Set down all of the records exactly, leaving none out.
+--
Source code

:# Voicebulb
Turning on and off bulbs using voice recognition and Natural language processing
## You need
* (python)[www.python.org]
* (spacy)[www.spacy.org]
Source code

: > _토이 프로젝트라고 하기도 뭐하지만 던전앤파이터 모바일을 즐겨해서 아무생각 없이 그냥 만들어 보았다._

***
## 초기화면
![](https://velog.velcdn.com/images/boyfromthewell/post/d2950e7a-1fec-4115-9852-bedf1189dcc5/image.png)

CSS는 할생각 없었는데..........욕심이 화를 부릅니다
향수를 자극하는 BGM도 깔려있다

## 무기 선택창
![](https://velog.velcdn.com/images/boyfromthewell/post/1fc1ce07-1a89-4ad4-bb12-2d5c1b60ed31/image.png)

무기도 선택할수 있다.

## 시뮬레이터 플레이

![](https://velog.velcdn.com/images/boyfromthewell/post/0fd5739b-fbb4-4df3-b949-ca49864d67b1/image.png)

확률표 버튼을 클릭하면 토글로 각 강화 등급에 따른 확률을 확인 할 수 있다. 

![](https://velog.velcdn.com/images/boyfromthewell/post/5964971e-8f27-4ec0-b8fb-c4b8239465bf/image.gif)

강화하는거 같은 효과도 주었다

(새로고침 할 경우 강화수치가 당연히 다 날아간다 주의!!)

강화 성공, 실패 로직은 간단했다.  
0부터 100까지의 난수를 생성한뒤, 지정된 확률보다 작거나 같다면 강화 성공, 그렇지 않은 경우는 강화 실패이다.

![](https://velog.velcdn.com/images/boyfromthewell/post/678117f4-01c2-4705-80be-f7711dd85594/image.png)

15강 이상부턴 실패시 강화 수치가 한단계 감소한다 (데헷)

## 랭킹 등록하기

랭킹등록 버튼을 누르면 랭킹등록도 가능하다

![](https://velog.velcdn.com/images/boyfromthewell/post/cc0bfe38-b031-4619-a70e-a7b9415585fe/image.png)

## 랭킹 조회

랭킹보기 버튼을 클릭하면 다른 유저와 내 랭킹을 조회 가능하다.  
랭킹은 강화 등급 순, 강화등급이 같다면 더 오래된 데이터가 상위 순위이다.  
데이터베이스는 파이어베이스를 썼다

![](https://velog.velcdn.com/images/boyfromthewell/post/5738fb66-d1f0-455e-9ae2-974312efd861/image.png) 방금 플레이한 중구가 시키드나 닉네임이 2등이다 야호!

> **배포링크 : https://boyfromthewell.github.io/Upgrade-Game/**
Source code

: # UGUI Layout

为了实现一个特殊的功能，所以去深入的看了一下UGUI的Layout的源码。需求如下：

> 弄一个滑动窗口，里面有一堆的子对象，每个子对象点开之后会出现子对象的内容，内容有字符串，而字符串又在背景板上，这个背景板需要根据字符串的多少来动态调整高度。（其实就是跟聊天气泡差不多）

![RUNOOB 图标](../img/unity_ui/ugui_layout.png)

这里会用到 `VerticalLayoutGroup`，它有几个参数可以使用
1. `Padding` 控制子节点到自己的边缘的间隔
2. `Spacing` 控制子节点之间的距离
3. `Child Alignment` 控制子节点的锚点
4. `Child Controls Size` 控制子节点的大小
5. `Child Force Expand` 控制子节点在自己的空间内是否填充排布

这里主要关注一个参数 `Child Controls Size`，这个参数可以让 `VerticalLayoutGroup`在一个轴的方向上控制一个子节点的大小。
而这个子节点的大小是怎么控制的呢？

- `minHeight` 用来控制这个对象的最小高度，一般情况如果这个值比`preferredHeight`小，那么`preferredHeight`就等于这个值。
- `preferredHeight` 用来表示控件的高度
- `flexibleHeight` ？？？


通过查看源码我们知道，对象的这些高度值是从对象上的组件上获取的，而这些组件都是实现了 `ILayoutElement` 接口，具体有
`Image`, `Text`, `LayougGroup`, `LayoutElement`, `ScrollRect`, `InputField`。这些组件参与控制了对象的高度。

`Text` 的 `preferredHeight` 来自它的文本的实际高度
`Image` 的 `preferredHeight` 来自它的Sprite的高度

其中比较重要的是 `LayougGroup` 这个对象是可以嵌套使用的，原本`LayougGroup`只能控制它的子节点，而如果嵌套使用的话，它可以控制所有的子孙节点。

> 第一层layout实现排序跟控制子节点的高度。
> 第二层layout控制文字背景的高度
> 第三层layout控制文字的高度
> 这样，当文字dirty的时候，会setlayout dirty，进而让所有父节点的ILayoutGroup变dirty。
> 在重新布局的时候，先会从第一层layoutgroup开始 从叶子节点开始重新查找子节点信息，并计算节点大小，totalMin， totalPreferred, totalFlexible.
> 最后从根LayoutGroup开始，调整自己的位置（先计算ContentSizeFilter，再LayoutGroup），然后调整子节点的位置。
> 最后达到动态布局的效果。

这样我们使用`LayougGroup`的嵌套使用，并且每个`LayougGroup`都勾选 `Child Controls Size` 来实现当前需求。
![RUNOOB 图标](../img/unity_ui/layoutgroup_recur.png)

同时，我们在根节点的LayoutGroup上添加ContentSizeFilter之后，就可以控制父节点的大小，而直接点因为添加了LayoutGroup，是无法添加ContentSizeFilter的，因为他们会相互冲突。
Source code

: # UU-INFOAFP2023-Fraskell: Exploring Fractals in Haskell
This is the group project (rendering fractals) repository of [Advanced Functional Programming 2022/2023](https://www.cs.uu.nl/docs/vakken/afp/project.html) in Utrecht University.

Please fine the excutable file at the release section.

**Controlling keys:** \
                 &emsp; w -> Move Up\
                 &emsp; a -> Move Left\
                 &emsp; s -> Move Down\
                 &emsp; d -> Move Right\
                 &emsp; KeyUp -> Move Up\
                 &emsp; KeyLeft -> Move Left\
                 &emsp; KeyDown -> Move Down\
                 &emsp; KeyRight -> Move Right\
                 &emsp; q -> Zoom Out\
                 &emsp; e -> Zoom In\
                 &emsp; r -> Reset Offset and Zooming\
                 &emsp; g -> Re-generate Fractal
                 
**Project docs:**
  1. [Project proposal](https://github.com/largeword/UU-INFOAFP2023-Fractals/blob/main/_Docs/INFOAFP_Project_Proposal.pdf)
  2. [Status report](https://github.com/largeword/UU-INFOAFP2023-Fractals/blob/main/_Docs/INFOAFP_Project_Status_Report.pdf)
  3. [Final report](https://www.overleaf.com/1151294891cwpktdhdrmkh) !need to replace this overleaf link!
+--
Solution to the exercise:
Source code

:# Voicebulb
Turning on and off bulbs using voice recognition and Natural language processing
## You need
* (python)[www.python.org]
* (spacy)[www.spacy.org]
Source code

: > _토이 프로젝트라고 하기도 뭐하지만 던전앤파이터 모바일을 즐겨해서 아무생각 없이 그냥 만들어 보았다._

***
## 초기화면
![](https://velog.velcdn.com/images/boyfromthewell/post/d2950e7a-1fec-4115-9852-bedf1189dcc5/image.png)

CSS는 할생각 없었는데..........욕심이 화를 부릅니다
향수를 자극하는 BGM도 깔려있다

## 무기 선택창
![](https://velog.velcdn.com/images/boyfromthewell/post/1fc1ce07-1a89-4ad4-bb12-2d5c1b60ed31/image.png)

무기도 선택할수 있다.

## 시뮬레이터 플레이

![](https://velog.velcdn.com/images/boyfromthewell/post/0fd5739b-fbb4-4df3-b949-ca49864d67b1/image.png)

확률표 버튼을 클릭하면 토글로 각 강화 등급에 따른 확률을 확인 할 수 있다. 

![](https://velog.velcdn.com/images/boyfromthewell/post/5964971e-8f27-4ec0-b8fb-c4b8239465bf/image.gif)

강화하는거 같은 효과도 주었다

(새로고침 할 경우 강화수치가 당연히 다 날아간다 주의!!)

강화 성공, 실패 로직은 간단했다.  
0부터 100까지의 난수를 생성한뒤, 지정된 확률보다 작거나 같다면 강화 성공, 그렇지 않은 경우는 강화 실패이다.

![](https://velog.velcdn.com/images/boyfromthewell/post/678117f4-01c2-4705-80be-f7711dd85594/image.png)

15강 이상부턴 실패시 강화 수치가 한단계 감소한다 (데헷)

## 랭킹 등록하기

랭킹등록 버튼을 누르면 랭킹등록도 가능하다

![](https://velog.velcdn.com/images/boyfromthewell/post/cc0bfe38-b031-4619-a70e-a7b9415585fe/image.png)

## 랭킹 조회

랭킹보기 버튼을 클릭하면 다른 유저와 내 랭킹을 조회 가능하다.  
랭킹은 강화 등급 순, 강화등급이 같다면 더 오래된 데이터가 상위 순위이다.  
데이터베이스는 파이어베이스를 썼다

![](https://velog.velcdn.com/images/boyfromthewell/post/5738fb66-d1f0-455e-9ae2-974312efd861/image.png) 방금 플레이한 중구가 시키드나 닉네임이 2등이다 야호!

> **배포링크 : https://boyfromthewell.github.io/Upgrade-Game/**
Source code

: # UGUI Layout

为了实现一个特殊的功能，所以去深入的看了一下UGUI的Layout的源码。需求如下：

> 弄一个滑动窗口，里面有一堆的子对象，每个子对象点开之后会出现子对象的内容，内容有字符串，而字符串又在背景板上，这个背景板需要根据字符串的多少来动态调整高度。（其实就是跟聊天气泡差不多）

![RUNOOB 图标](../img/unity_ui/ugui_layout.png)

这里会用到 `VerticalLayoutGroup`，它有几个参数可以使用
1. `Padding` 控制子节点到自己的边缘的间隔
2. `Spacing` 控制子节点之间的距离
3. `Child Alignment` 控制子节点的锚点
4. `Child Controls Size` 控制子节点的大小
5. `Child Force Expand` 控制子节点在自己的空间内是否填充排布

这里主要关注一个参数 `Child Controls Size`，这个参数可以让 `VerticalLayoutGroup`在一个轴的方向上控制一个子节点的大小。
而这个子节点的大小是怎么控制的呢？

- `minHeight` 用来控制这个对象的最小高度，一般情况如果这个值比`preferredHeight`小，那么`preferredHeight`就等于这个值。
- `preferredHeight` 用来表示控件的高度
- `flexibleHeight` ？？？


通过查看源码我们知道，对象的这些高度值是从对象上的组件上获取的，而这些组件都是实现了 `ILayoutElement` 接口，具体有
`Image`, `Text`, `LayougGroup`, `LayoutElement`, `ScrollRect`, `InputField`。这些组件参与控制了对象的高度。

`Text` 的 `preferredHeight` 来自它的文本的实际高度
`Image` 的 `preferredHeight` 来自它的Sprite的高度

其中比较重要的是 `LayougGroup` 这个对象是可以嵌套使用的，原本`LayougGroup`只能控制它的子节点，而如果嵌套使用的话，它可以控制所有的子孙节点。

> 第一层layout实现排序跟控制子节点的高度。
> 第二层layout控制文字背景的高度
> 第三层layout控制文字的高度
> 这样，当文字dirty的时候，会setlayout dirty，进而让所有父节点的ILayoutGroup变dirty。
> 在重新布局的时候，先会从第一层layoutgroup开始 从叶子节点开始重新查找子节点信息，并计算节点大小，totalMin， totalPreferred, totalFlexible.
> 最后从根LayoutGroup开始，调整自己的位置（先计算ContentSizeFilter，再LayoutGroup），然后调整子节点的位置。
> 最后达到动态布局的效果。

这样我们使用`LayougGroup`的嵌套使用，并且每个`LayougGroup`都勾选 `Child Controls Size` 来实现当前需求。
![RUNOOB 图标](../img/unity_ui/layoutgroup_recur.png)

同时，我们在根节点的LayoutGroup上添加ContentSizeFilter之后，就可以控制父节点的大小，而直接点因为添加了LayoutGroup，是无法添加ContentSizeFilter的，因为他们会相互冲突。
Source code

: # UU-INFOAFP2023-Fraskell: Exploring Fractals in Haskell
This is the group project (rendering fractals) repository of [Advanced Functional Programming 2022/2023](https://www.cs.uu.nl/docs/vakken/afp/project.html) in Utrecht University.

Please fine the excutable file at the release section.

**Controlling keys:** \
                 &emsp; w -> Move Up\
                 &emsp; a -> Move Left\
                 &emsp; s -> Move Down\
                 &emsp; d -> Move Right\
                 &emsp; KeyUp -> Move Up\
                 &emsp; KeyLeft -> Move Left\
                 &emsp; KeyDown -> Move Down\
                 &emsp; KeyRight -> Move Right\
                 &emsp; q -> Zoom Out\
                 &emsp; e -> Zoom In\
                 &emsp; r -> Reset Offset and Zooming\
                 &emsp; g -> Re-generate Fractal
                 
**Project docs:**
  1. [Project proposal](https://github.com/largeword/UU-INFOAFP2023-Fractals/blob/main/_Docs/INFOAFP_Project_Proposal.pdf)
  2. [Status report](https://github.com/largeword/UU-INFOAFP2023-Fractals/blob/main/_Docs/INFOAFP_Project_Status_Report.pdf)
  3. [Final report](https://www.overleaf.com/1151294891cwpktdhdrmkh) !need to replace this overleaf link!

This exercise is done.